Des défis logistiques insurmontables
Un cheminot évoque la réalité de son quotidien : "On doit distribuer 200 bouteilles d’eau tiède pour 500 passagers. Les voyageurs, souvent épuisés par la chaleur, se retrouvent en situation difficile, exacerbée par des retards chroniques." Le cheminot ironise : "On a eu le droit d’enlever la veste..." Au fond, le mal-être au travail se fait sentir : "On aime notre entreprise, mais on ne la reconnaît plus. Il y a un vrai malaise, surtout avec les équipements défaillants que nous avons parfois à gérer."

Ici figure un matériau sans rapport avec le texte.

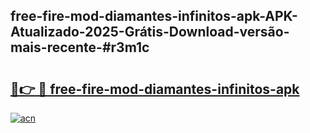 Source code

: ## free-fire-mod-diamantes-infinitos-apk-APK-Atualizado-2025-Grátis-Download-versão-mais-recente-#r3m1c

# <h2><a href="https://ainizakaria.my?title=free-fire-mod-diamantes-infinitos-apk&ref=20M">🔗👉 🔴 free-fire-mod-diamantes-infinitos-apk</a></h2>

[![acn](https://github.com/user-attachments/assets/0f9c940e-d8b0-45ae-aac7-cd30a18b3e1c)](https://ainizakaria.my?title=free-fire-mod-diamantes-infinitos-apk&ref=20M)

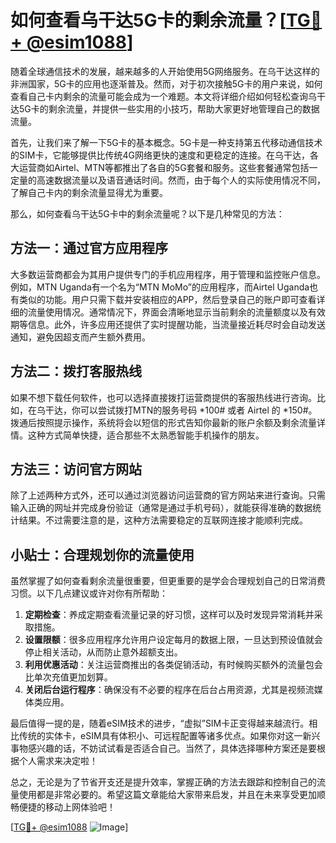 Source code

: # 如何查看乌干达5G卡的剩余流量？[[TG💪+ @esim1088](https://t.me/s/esim1088)]

随着全球通信技术的发展，越来越多的人开始使用5G网络服务。在乌干达这样的非洲国家，5G卡的应用也逐渐普及。然而，对于初次接触5G卡的用户来说，如何查看自己卡内剩余的流量可能会成为一个难题。本文将详细介绍如何轻松查询乌干达5G卡的剩余流量，并提供一些实用的小技巧，帮助大家更好地管理自己的数据流量。

首先，让我们来了解一下5G卡的基本概念。5G卡是一种支持第五代移动通信技术的SIM卡，它能够提供比传统4G网络更快的速度和更稳定的连接。在乌干达，各大运营商如Airtel、MTN等都推出了各自的5G套餐和服务。这些套餐通常包括一定量的高速数据流量以及语音通话时间。然而，由于每个人的实际使用情况不同，了解自己卡内的剩余流量显得尤为重要。

那么，如何查看乌干达5G卡中的剩余流量呢？以下是几种常见的方法：

## 方法一：通过官方应用程序

大多数运营商都会为其用户提供专门的手机应用程序，用于管理和监控账户信息。例如，MTN Uganda有一个名为“MTN MoMo”的应用程序，而Airtel Uganda也有类似的功能。用户只需下载并安装相应的APP，然后登录自己的账户即可查看详细的流量使用情况。通常情况下，界面会清晰地显示当前剩余的流量额度以及有效期等信息。此外，许多应用还提供了实时提醒功能，当流量接近耗尽时会自动发送通知，避免因超支而产生额外费用。

## 方法二：拨打客服热线

如果不想下载任何软件，也可以选择直接拨打运营商提供的客服热线进行咨询。比如，在乌干达，你可以尝试拨打MTN的服务号码 *100# 或者 Airtel 的 *150#。拨通后按照提示操作，系统将会以短信的形式告知你最新的账户余额及剩余流量详情。这种方式简单快捷，适合那些不太熟悉智能手机操作的朋友。

## 方法三：访问官方网站

除了上述两种方式外，还可以通过浏览器访问运营商的官方网站来进行查询。只需输入正确的网址并完成身份验证（通常是通过手机号码），就能获得准确的数据统计结果。不过需要注意的是，这种方法需要稳定的互联网连接才能顺利完成。

## 小贴士：合理规划你的流量使用

虽然掌握了如何查看剩余流量很重要，但更重要的是学会合理规划自己的日常消费习惯。以下几点建议或许对你有所帮助：

1. **定期检查**：养成定期查看流量记录的好习惯，这样可以及时发现异常消耗并采取措施。
2. **设置限额**：很多应用程序允许用户设定每月的数据上限，一旦达到预设值就会停止相关活动，从而防止意外超额支出。
3. **利用优惠活动**：关注运营商推出的各类促销活动，有时候购买额外的流量包会比单次充值更加划算。
4. **关闭后台运行程序**：确保没有不必要的程序在后台占用资源，尤其是视频流媒体类应用。

最后值得一提的是，随着eSIM技术的进步，“虚拟”SIM卡正变得越来越流行。相比传统的实体卡，eSIM具有体积小、可远程配置等诸多优点。如果你对这一新兴事物感兴趣的话，不妨试试看是否适合自己。当然了，具体选择哪种方案还是要根据个人需求来决定啦！

总之，无论是为了节省开支还是提升效率，掌握正确的方法去跟踪和控制自己的流量使用都是非常必要的。希望这篇文章能给大家带来启发，并且在未来享受更加顺畅便捷的移动上网体验吧！ 

[[TG💪+ @esim1088](https://t.me/s/esim1088) ![Image](https://i.postimg.cc/4NQfJmqS/Snipaste-2025-05-13-00-14-12.png)] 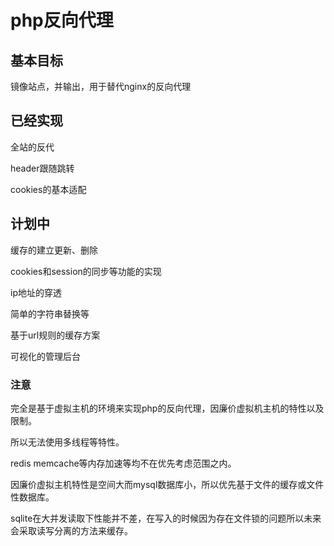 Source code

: # php反向代理

## 基本目标

镜像站点，并输出，用于替代nginx的反向代理

## 已经实现

全站的反代

header跟随跳转

cookies的基本适配

## 计划中
缓存的建立更新、删除

cookies和session的同步等功能的实现

ip地址的穿透

简单的字符串替换等

基于url规则的缓存方案

可视化的管理后台

### 注意
完全是基于虚拟主机的环境来实现php的反向代理，因廉价虚拟机主机的特性以及限制。

所以无法使用多线程等特性。

redis memcache等内存加速等均不在优先考虑范围之内。

因廉价虚拟主机特性是空间大而mysql数据库小，所以优先基于文件的缓存或文件性数据库。

sqlite在大并发读取下性能并不差，在写入的时候因为存在文件锁的问题所以未来会采取读写分离的方法来缓存。
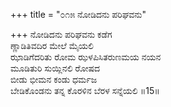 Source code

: +++
title = "೦೧೫ ನೋಡಿದನು ಪರಿಘವನು"

+++
ನೋಡಿದನು ಪರಿಘವನು ಕಡೆಗ  
ಣ್ಣಾಡಿತಿವದಿರ ಮೇಲೆ ಮೈಯಲಿ  
ಝಾಡಿಗೆದರಿತು ರೋಮ ಝಳಪಿಸಿತರುಣಮಯ ನಯನ  
ಮೂಡಿತುರಿ ಸುಯ್ಲಿನಲಿ ರೋಷದ  
ಬೀಡು ಭೀಮನ ಕಂಡು ಧರ್ಮಜ  
ಬೇಡಿಕೊಂಡನು ತನ್ನ ಕೊರಳಿನ ಬೆರಳ ಸನ್ನೆಯಲಿ    ॥15॥ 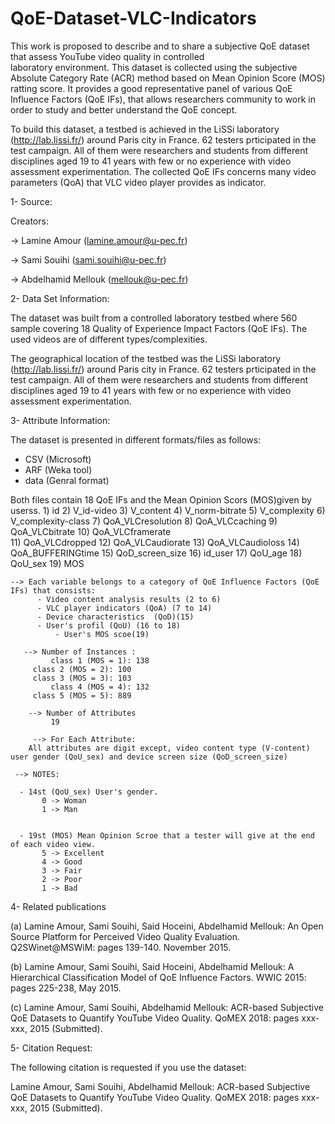 # QoE-Dataset-VLC-Indicators

This work is proposed to describe and to share a subjective  QoE  dataset  that  assess  YouTube  video  quality in  controlled  
laboratory environment.  This  dataset  is collected  using  the  subjective  Absolute  Category  Rate  (ACR) method based
on Mean Opinion Score (MOS) ratting score. It provides a good representative panel of various QoE Influence Factors (QoE IFs), 
that allows researchers community to  work in  order to  study  and  better understand  the QoE concept.

To build this dataset, a testbed is achieved in the LiSSi laboratory (http://lab.lissi.fr/) around Paris city in France. 62 
testers prticipated in the test campaign. All of them were researchers and students from different disciplines aged 19 to 41 
years  with  few  or  no  experience  with video assessment experimentation. The collected QoE IFs concerns many video 
parameters (QoA) that VLC video player provides as indicator.


1- Source:

Creators: 

-> Lamine Amour (lamine.amour@u-pec.fr) 

-> Sami Souihi (sami.souihi@u-pec.fr)

-> Abdelhamid Mellouk (mellouk@u-pec.fr)

2- Data Set Information:

The dataset was built from a controlled laboratory testbed where 560 sample covering 18 Quality of Experience Impact Factors (QoE IFs). The used videos are of different types/complexities. 

The geographical location of the testbed was the LiSSi laboratory (http://lab.lissi.fr/) around Paris city in France. 62 testers prticipated in the test campaign. All of them were researchers and students from different disciplines aged 19 to 41 years  with  few  or  no  experience  with video assessment experimentation.  

3- Attribute Information:

The dataset is presented in different formats/files as follows: 
- CSV (Microsoft)
- ARF (Weka tool)
- data (Genral format)

Both files contain 18 QoE IFs and the Mean Opinion Scors (MOS)given by userss. 
 	1)  id
	2)  V_id-video
	3)  V_content
	4)  V_norm-bitrate
	5)  V_complexity
	6)  V_complexity-class
	7)  QoA_VLCresolution
	8)  QoA_VLCcaching
 	9)  QoA_VLCbitrate
	10) QoA_VLCframerate  
 	11) QoA_VLCdropped
	12) QoA_VLCaudiorate
 	13) QoA_VLCaudioloss
 	14) QoA_BUFFERINGtime
	15) QoD_screen_size
	16) id_user
	17) QoU_age
 	18) QoU_sex
        19) MOS
	
	--> Each variable belongs to a category of QoE Influence Factors (QoE IFs) that consists:
	      - Video content analysis results (2 to 6)
	      - VLC player indicators (QoA) (7 to 14)
	      - Device characteristics  (QoD)(15)
	      - User's profil (QoU) (16 to 18)	
              - User's MOS scoe(19)		  
             
       --> Number of Instances : 
         	 class 1 (MOS = 1): 138  
		 class 2 (MOS = 2): 100
		 class 3 (MOS = 3): 103
	    	 class 4 (MOS = 4): 132
		 class 5 (MOS = 5): 889

        --> Number of Attributes 
 	         19

         --> For Each Attribute:
	    All attributes are digit except, video content type (V-content) user gender (QoU_sex) and device screen size (QoD_screen_size)

	 --> NOTES: 
     
	  - 14st (QoU_sex) User's gender.
		   0 -> Woman
		   1 -> Man
		  	  
	  
	  - 19st (MOS) Mean Opinion Scroe that a tester will give at the end of each video view.
		   5 -> Excellent
		   4 -> Good
		   3 -> Fair
		   2 -> Poor
		   1 -> Bad
	

4- Related publications

 (a) Lamine Amour, Sami Souihi, Said Hoceini, Abdelhamid Mellouk: An Open Source Platform for Perceived Video Quality Evaluation. Q2SWinet@MSWiM: pages 139-140. November 2015. 
		
 (b) Lamine Amour, Sami Souihi, Said Hoceini, Abdelhamid Mellouk: A Hierarchical Classification Model of QoE Influence Factors. WWIC 2015: pages 225-238, May 2015.

 (c) Lamine Amour, Sami Souihi, Abdelhamid Mellouk: ACR-based Subjective QoE Datasets to Quantify YouTube Video Quality. QoMEX 2018: pages xxx-xxx, 2015 (Submitted).



5- Citation Request:

The following citation is requested if you use the dataset: 

Lamine Amour, Sami Souihi, Abdelhamid Mellouk: ACR-based Subjective QoE Datasets to Quantify YouTube Video Quality. QoMEX 2018: pages xxx-xxx, 2015 (Submitted).


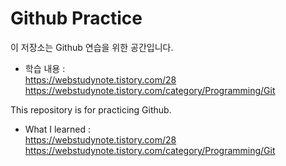 # Github Practice  

이 저장소는 Github 연습을 위한 공간입니다.  
 - 학습 내용 :  
https://webstudynote.tistory.com/28  
https://webstudynote.tistory.com/category/Programming/Git  
   
This repository is for practicing Github.  
 - What I learned :   
https://webstudynote.tistory.com/28  
https://webstudynote.tistory.com/category/Programming/Git  

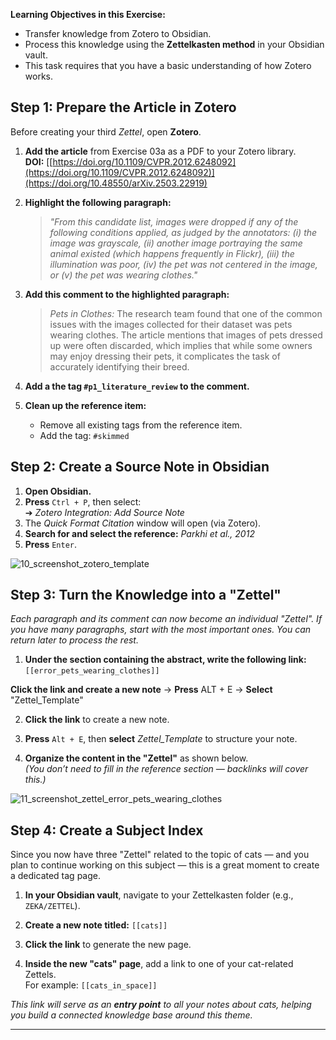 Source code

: 
**Learning Objectives in this Exercise:**
- Transfer knowledge from Zotero to Obsidian.
- Process this knowledge using the **Zettelkasten method** in your Obsidian vault.
- This task requires that you have a basic understanding of how Zotero works.

## Step 1: Prepare the Article in Zotero

Before creating your third *Zettel*, open **Zotero**.

1. **Add the article** from Exercise 03a as a PDF to your Zotero library.  
   **DOI:** [[https://doi.org/10.1109/CVPR.2012.6248092](https://doi.org/10.1109/CVPR.2012.6248092)](https://doi.org/10.48550/arXiv.2503.22919)

2. **Highlight the following paragraph:**

   > *"From this candidate list, images were dropped if any of the following conditions applied, as judged by the annotators: (i) the image was grayscale, (ii) another image portraying the same animal existed (which happens frequently in Flickr), (iii) the illumination was poor, (iv) the pet was not centered in the image, or (v) the pet was wearing clothes."*

3. **Add this comment to the highlighted paragraph:**

   > *Pets in Clothes:* The research team found that one of the common issues with the images collected for their dataset was pets wearing clothes. The article mentions that images of pets dressed up were often discarded, which implies that while some owners may enjoy dressing their pets, it complicates the task of accurately identifying their breed.

4. **Add a the tag `#p1_literature_review` to the comment.**

5. **Clean up the reference item:**
   - Remove all existing tags from the reference item.
   - Add the tag: `#skimmed`

## Step 2: Create a Source Note in Obsidian

1. **Open Obsidian.**
2. **Press** `Ctrl + P`, then select:  
   ➔ *Zotero Integration: Add Source Note*
3. The *Quick Format Citation* window will open (via Zotero).
4. **Search for and select the reference:** *Parkhi et al., 2012*
5. **Press** `Enter`.

![10_screenshot_zotero_template](https://github.com/user-attachments/assets/c8f7d5fb-fbbe-437e-ada5-fa1aef8bcddc)


## Step 3: Turn the Knowledge into a "Zettel"

*Each paragraph and its comment can now become an individual "Zettel". If you have many paragraphs, start with the most important ones. You can return later to process the rest.*

1. **Under the section containing the abstract, write the following link:**
	`[[error_pets_wearing_clothes]]`

**Click the link and create a new note** → **Press** ALT + E → **Select** "Zettel_Template"

2. **Click the link** to create a new note.

3. **Press** `Alt + E`, then **select** *Zettel_Template* to structure your note.

4. **Organize the content in the "Zettel"** as shown below.  
	*(You don’t need to fill in the reference section — backlinks will cover this.)*

![11_screenshot_zettel_error_pets_wearing_clothes](https://github.com/user-attachments/assets/7b3c16ac-8a91-459c-9a7b-80621d8161da)

## Step 4: Create a Subject Index

Since you now have three "Zettel" related to the topic of cats — and you plan to continue working on this subject — this is a great moment to create a dedicated tag page.

1. **In your Obsidian vault**, navigate to your Zettelkasten folder (e.g., `ZEKA/ZETTEL`).

2. **Create a new note titled:** `[[cats]]`

3. **Click the link** to generate the new page.

4. **Inside the new "cats" page**, add a link to one of your cat-related Zettels.  
	For example: `[[cats_in_space]]`

*This link will serve as an **entry point** to all your notes about cats, helping you build a connected knowledge base around this theme.*

---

Les conducteurs, quant à eux, se trouvent à l'abri des tensions dans certains cas grâce à des rames équipées de climatisation. Cependant, d'autres constatent que si les systèmes de climatisation fonctionnent, ils sont souvent à la peine : "Parfois, ça marche à peine, ou ça tombe en panne. Sans clim, c'est l'enfer. La situation est vraiment difficile à gérer," confie un conducteur qui préfère garder l’anonymat.
Une réponse insuffisante des dirigeants
Karine Dussert-Sarthe, la nouvelle responsable des TGV et Intercités, a également tenté de rassurer en soulignant l'importance du volet humain durant ces périodes critiques. Son mail adresse la nécessité d’aménagements pour garantir le bien-être des équipes. "Je vous remercie pour votre implication et vous encourage à prendre soin de vous et de vos collègues durant cette période difficile," indique-t-elle.
Cependant, pour de nombreux cheminots, cette approche de "câlinothérapie" semble insuffisante face à des difficultés aussi importantes. Les témoignages anonymes de BFM Business révèlent un quotidien éprouvant, reflétant un besoin urgent d'améliorations structurelles pour protéger les droits et la santé des employés de la SNCF.